### Your instructions
Work through the data below line by line and say how many lines hold "special"; give only the number.

START Dataset extract

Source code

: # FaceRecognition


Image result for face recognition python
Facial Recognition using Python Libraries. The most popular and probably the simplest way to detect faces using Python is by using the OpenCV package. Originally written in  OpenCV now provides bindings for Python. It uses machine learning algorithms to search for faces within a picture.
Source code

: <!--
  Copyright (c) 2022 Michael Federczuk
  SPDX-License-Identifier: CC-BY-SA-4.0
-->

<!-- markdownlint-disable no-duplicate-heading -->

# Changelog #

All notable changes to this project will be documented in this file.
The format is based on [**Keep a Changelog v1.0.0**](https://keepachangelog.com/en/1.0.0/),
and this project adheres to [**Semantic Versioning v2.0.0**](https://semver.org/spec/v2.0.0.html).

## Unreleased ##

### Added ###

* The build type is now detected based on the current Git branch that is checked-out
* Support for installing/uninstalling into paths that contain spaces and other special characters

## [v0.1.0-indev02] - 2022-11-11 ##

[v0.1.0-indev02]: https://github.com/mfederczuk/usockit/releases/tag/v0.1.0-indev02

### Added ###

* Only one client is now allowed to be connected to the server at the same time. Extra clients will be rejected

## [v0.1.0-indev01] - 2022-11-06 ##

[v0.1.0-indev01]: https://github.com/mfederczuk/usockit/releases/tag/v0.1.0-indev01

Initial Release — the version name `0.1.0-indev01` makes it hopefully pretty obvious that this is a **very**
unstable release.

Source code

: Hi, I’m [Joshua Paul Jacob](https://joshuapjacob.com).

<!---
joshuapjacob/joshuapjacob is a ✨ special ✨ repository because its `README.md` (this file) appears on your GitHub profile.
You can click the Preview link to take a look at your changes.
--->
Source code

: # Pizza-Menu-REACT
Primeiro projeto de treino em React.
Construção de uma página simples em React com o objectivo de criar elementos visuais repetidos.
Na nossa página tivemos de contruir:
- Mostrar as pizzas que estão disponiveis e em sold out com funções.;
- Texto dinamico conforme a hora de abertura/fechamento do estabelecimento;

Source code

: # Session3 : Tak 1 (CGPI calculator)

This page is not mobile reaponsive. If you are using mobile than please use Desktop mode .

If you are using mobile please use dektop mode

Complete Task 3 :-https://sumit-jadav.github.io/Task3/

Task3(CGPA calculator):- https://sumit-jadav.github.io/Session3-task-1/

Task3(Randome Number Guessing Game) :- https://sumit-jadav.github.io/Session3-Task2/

END Dataset extract

### Solution to the exercise
2